BEGIN Given entries

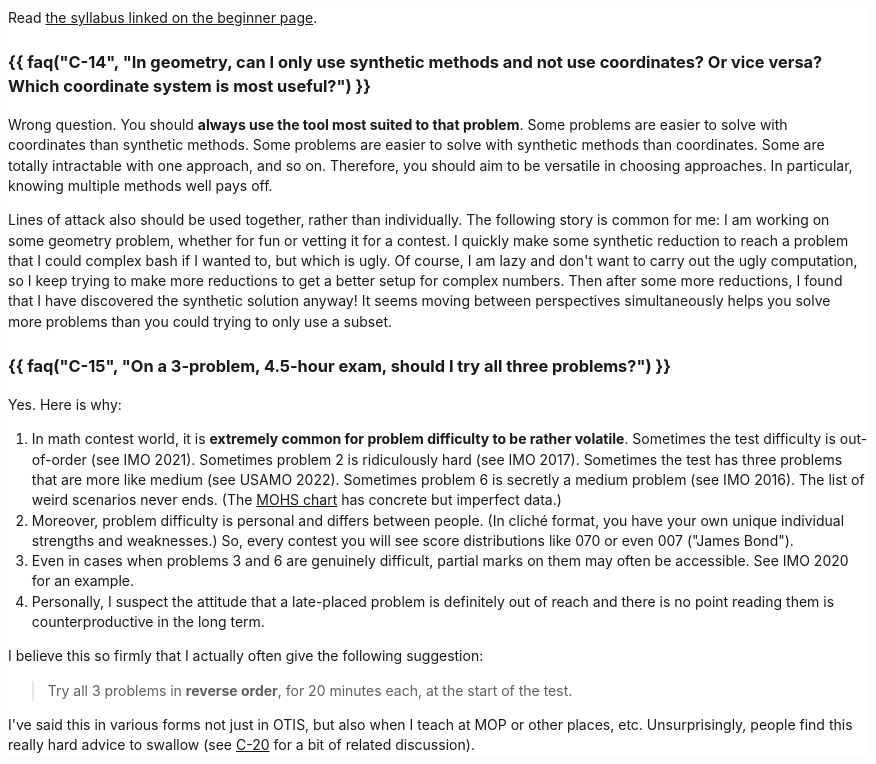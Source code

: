 Read [the syllabus linked on the beginner page](wherestart.html).

### {{ faq("C-14", "In geometry, can I only use synthetic methods and not use coordinates? Or vice versa? Which coordinate system is most useful?") }}

Wrong question.
You should **always use the tool most suited to that problem**.
Some problems are easier to solve with coordinates than synthetic methods.
Some problems are easier to solve with synthetic methods than coordinates.
Some are totally intractable with one approach, and so on.
Therefore, you should aim to be versatile in choosing approaches.
In particular, knowing multiple methods well pays off.

Lines of attack also should be used together, rather than individually.
The following story is common for me: I am working on some geometry problem,
whether for fun or vetting it for a contest. I quickly make some synthetic
reduction to reach a problem that I could complex bash if I wanted to, but
which is ugly. Of course, I am lazy and don't want to carry out the ugly
computation, so I keep trying to make more reductions to get a better setup
for complex numbers. Then after some more reductions, I found that I have
discovered the synthetic solution anyway! It seems moving between
perspectives simultaneously helps you solve more problems than you could
trying to only use a subset.

### {{ faq("C-15", "On a 3-problem, 4.5-hour exam, should I try all three problems?") }}

Yes. Here is why:

1. In math contest world, it is **extremely common for problem difficulty
   to be rather volatile**.
   Sometimes the test difficulty is out-of-order (see IMO 2021).
   Sometimes problem 2 is ridiculously hard (see IMO 2017).
   Sometimes the test has three problems that are more like medium (see USAMO 2022).
   Sometimes problem 6 is secretly a medium problem (see IMO 2016).
   The list of weird scenarios never ends.
   (The [MOHS chart][mohs] has concrete but imperfect data.)
2. Moreover, problem difficulty is personal and differs between people.
   (In cliché format, you have your own unique individual strengths and weaknesses.)
   So, every contest you will see score distributions like 070 or even 007 ("James Bond").
3. Even in cases when problems 3 and 6 are genuinely difficult,
   partial marks on them may often be accessible.
   See IMO 2020 for an example.
4. Personally, I suspect the attitude that a late-placed problem is definitely out of reach
   and there is no point reading them is counterproductive in the long term.

I believe this so firmly that I actually often give the following suggestion:

> Try all 3 problems in **reverse order**, for 20 minutes each, at the start of the test.

I've said this in various forms not just in OTIS,
but also when I teach at MOP or other places, etc.
Unsurprisingly, people find this really hard advice to swallow
(see [C-20](#C-20) for a bit of related discussion).


[v1]: https://artofproblemsolving.com/store/item/aops-vol1-ebook/
[v2]: https://artofproblemsolving.com/store/item/aops-vol2-ebook/
[rusczyk]: https://artofproblemsolving.com/news/articles/learn-problem-solving-approach-to-mathematics
[aimescratch]: static/AIME-2013-scratch.pdf
[aopswrite]: https://artofproblemsolving.com/articles/how-to-write-solution
[articles]: olympiad.html
[c15link]: https://aops.com/community/p18587427
[ebook]: https://www.maa.org/ebooks/EGMO/
[generic]: https://blog.evanchen.cc/2023/10/03/yet-another-reason-i-dont-give-much-generic-advice/
[geoff]: https://people.bath.ac.uk/masgcs/geo.pdf
[geombook]: geombook.html
[howproof]: https://zimmer.csufresno.edu/~larryc/proofs/proofs.html
[mistakes]: https://www.artofproblemsolving.com/articles/stupid-mistakes
[mohs]: upload/MOHS-hardness.pdf
[perfect]: https://blog.evanchen.cc/2016/04/17/against-perfect-scores/
[recs]: recommend.html
[shower]: https://www.paulgraham.com/top.html
[townstory]: https://blog.evanchen.cc/2023/10/23/a-story-of-a-town/
[tutor]: https://blog.evanchen.cc/2016/02/07/stop-paying-me-per-hour/
[usamts]: https://usamts.org/index.php
[wpcontest]: https://blog.evanchen.cc/2019/01/31/math-contest-platitudes-v3/
[wpgeo]: https://blog.evanchen.cc/2016/01/19/some-advice-for-olympiad-geometry/
[yufei]: https://yufeizhao.com/olympiad.html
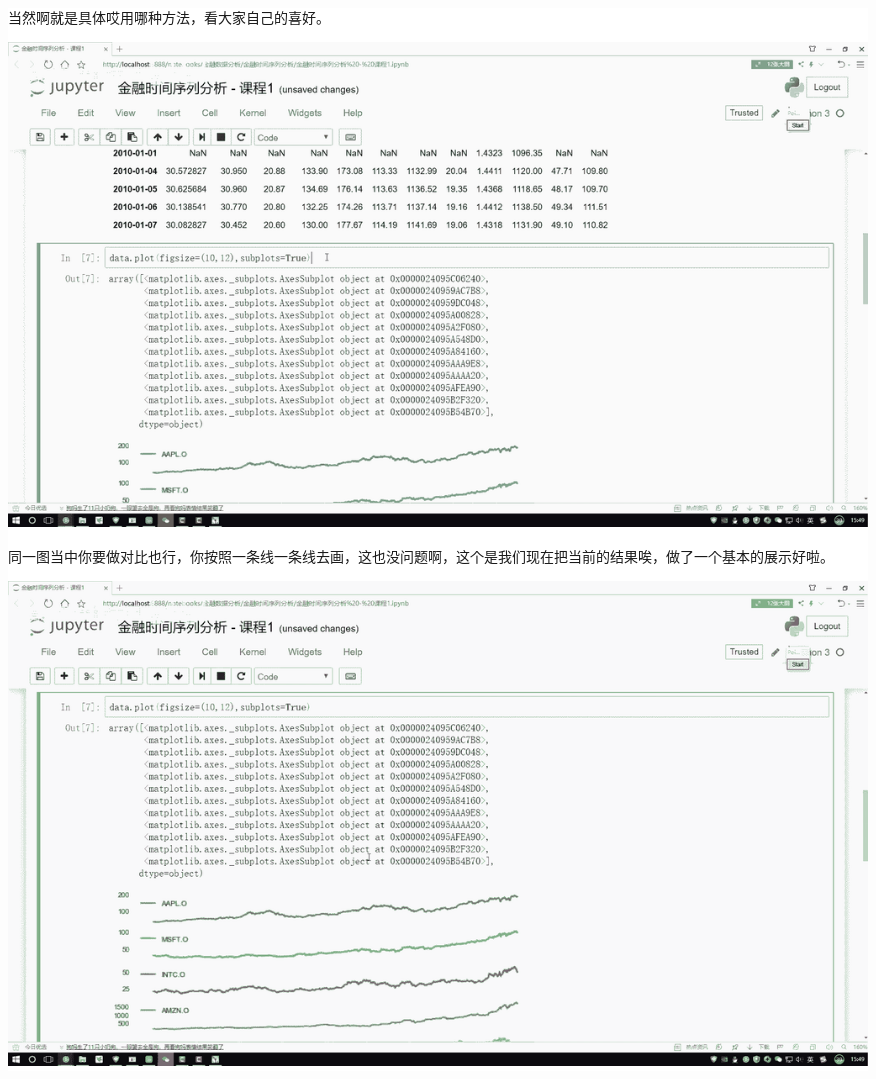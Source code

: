 当然啊就是具体哎用哪种方法，看大家自己的喜好。

![](img/3235cfc1633452c1aacbc0446f21e456_35.png)

同一图当中你要做对比也行，你按照一条线一条线去画，这也没问题啊，这个是我们现在把当前的结果唉，做了一个基本的展示好啦。



![](img/3235cfc1633452c1aacbc0446f21e456_37.png)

END Given entries

Problem details: Every line from the first line of the entries above through the line with "See IMO 2020 for an example." must be repeated exactly, and pictures must not be.

Exercise response:
Source code

: Read [the syllabus linked on the beginner page](wherestart.html).

### {{ faq("C-14", "In geometry, can I only use synthetic methods and not use coordinates? Or vice versa? Which coordinate system is most useful?") }}

Wrong question.
You should **always use the tool most suited to that problem**.
Some problems are easier to solve with coordinates than synthetic methods.
Some problems are easier to solve with synthetic methods than coordinates.
Some are totally intractable with one approach, and so on.
Therefore, you should aim to be versatile in choosing approaches.
In particular, knowing multiple methods well pays off.

Lines of attack also should be used together, rather than individually.
The following story is common for me: I am working on some geometry problem,
whether for fun or vetting it for a contest. I quickly make some synthetic
reduction to reach a problem that I could complex bash if I wanted to, but
which is ugly. Of course, I am lazy and don't want to carry out the ugly
computation, so I keep trying to make more reductions to get a better setup
for complex numbers. Then after some more reductions, I found that I have
discovered the synthetic solution anyway! It seems moving between
perspectives simultaneously helps you solve more problems than you could
trying to only use a subset.

### {{ faq("C-15", "On a 3-problem, 4.5-hour exam, should I try all three problems?") }}

Yes. Here is why:

1. In math contest world, it is **extremely common for problem difficulty
   to be rather volatile**.
   Sometimes the test difficulty is out-of-order (see IMO 2021).
   Sometimes problem 2 is ridiculously hard (see IMO 2017).
   Sometimes the test has three problems that are more like medium (see USAMO 2022).
   Sometimes problem 6 is secretly a medium problem (see IMO 2016).
   The list of weird scenarios never ends.
   (The [MOHS chart][mohs] has concrete but imperfect data.)
2. Moreover, problem difficulty is personal and differs between people.
   (In cliché format, you have your own unique individual strengths and weaknesses.)
   So, every contest you will see score distributions like 070 or even 007 ("James Bond").
3. Even in cases when problems 3 and 6 are genuinely difficult,
   partial marks on them may often be accessible.
   See IMO 2020 for an example.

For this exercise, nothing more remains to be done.